La intendenta de Moreno, Mariel Fernández, participó de una reunión con el gobernador bonaerense Axel Kicillof y el ministro de Salud provincial Nicolás Kreplak, donde se abordó el impacto del recorte presupuestario del Gobierno nacional en el sistema público de salud. Más de 60 jefes municipales analizaron la situación en el Salón Dorado de la Casa de Gobierno de Buenos Aires, con énfasis en el desfinanciamiento de programas esenciales y el aumento de la demanda en hospitales y centros sanitarios locales.

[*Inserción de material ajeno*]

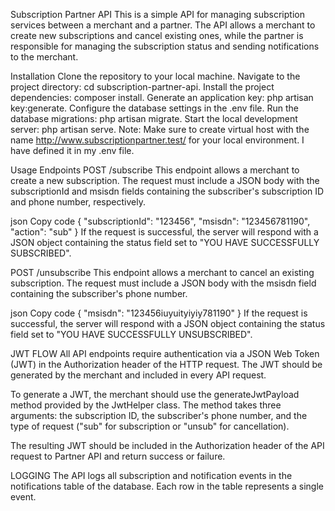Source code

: Subscription Partner API
This is a simple API for managing subscription services between a merchant and a partner. The API allows a merchant to create new subscriptions and cancel existing ones, while the partner is responsible for managing the subscription status and sending notifications to the merchant.

Installation
Clone the repository to your local machine.
Navigate to the project directory: cd subscription-partner-api.
Install the project dependencies: composer install.
Generate an application key: php artisan key:generate.
Configure the database settings in the .env file.
Run the database migrations: php artisan migrate.
Start the local development server: php artisan serve.
Note: Make sure to create virtual host with the name http://www.subscriptionpartner.test/ for your local environment. I have defined it in my .env file.

Usage
Endpoints
POST /subscribe
This endpoint allows a merchant to create a new subscription. The request must include a JSON body with the subscriptionId and msisdn fields containing the subscriber's subscription ID and phone number, respectively.

json
Copy code
{
    "subscriptionId": "123456",
    "msisdn": "123456781190",
    "action": "sub"
}
If the request is successful, the server will respond with a JSON object containing the status field set to "YOU HAVE SUCCESSFULLY SUBSCRIBED".

POST /unsubscribe
This endpoint allows a merchant to cancel an existing subscription. The request must include a JSON body with the msisdn field containing the subscriber's phone number.

json
Copy code
{
  "msisdn": "123456iuyuityiyiy781190"
}
If the request is successful, the server will respond with a JSON object containing the status field set to "YOU HAVE SUCCESSFULLY UNSUBSCRIBED".

JWT FLOW
All API endpoints require authentication via a JSON Web Token (JWT) in the Authorization header of the HTTP request. The JWT should be generated by the merchant and included in every API request.

To generate a JWT, the merchant should use the generateJwtPayload method provided by the JwtHelper class. The method takes three arguments: the subscription ID, the subscriber's phone number, and the type of request ("sub" for subscription or "unsub" for cancellation).

The resulting JWT should be included in the Authorization header of the API request to Partner API and return success or failure.

LOGGING
The API logs all subscription and notification events in the notifications table of the database. Each row in the table represents a single event.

En ese marco, Fernández advirtió que el sistema de salud está «colapsando» por los recortes que, según dijo, alcanzan un 40% en el presupuesto desde la asunción de Milei. Explicó que el ajuste incluye la suspensión en la provisión de medicamentos, la disminución en la distribución de vacunas y otros insumos, además de un fuerte impacto en programas nacionales y en la cobertura de PAMI. Como consecuencia, más de 742 mil personas perdieron su acceso a la medicina prepaga por la pérdida de empleos y la flexibilización del sector.
En Moreno, la reducción en la financiación nacional afecta servicios clave como salud materno infantil, programas de salud sexual y reproductiva, VIH, hepatitis y tuberculosis, así como provisión de medicamentos oncológicos y dispositivos médicos. La interrupción del programa Remediar, que provee insumos y remedios para centros de atención primaria, agrava la situación a nivel territorial. Para afrontar la demanda de 2025 y mantener la cobertura para 47 mil personas, el municipio debería destinar una cifra millonaria fuera de su alcance económico.
La intendenta destacó además las dificultades para cobrar los recursos asignados a través del programa SUMAR, que permitió facturar más de mil millones de pesos en 2025, aunque sólo se recibieron parcialmente los pagos previstos. En respuesta, la gestión local reorganiza recursos y sostiene prestaciones básicas para evitar el agravamiento del acceso a la salud pública en la comunidad.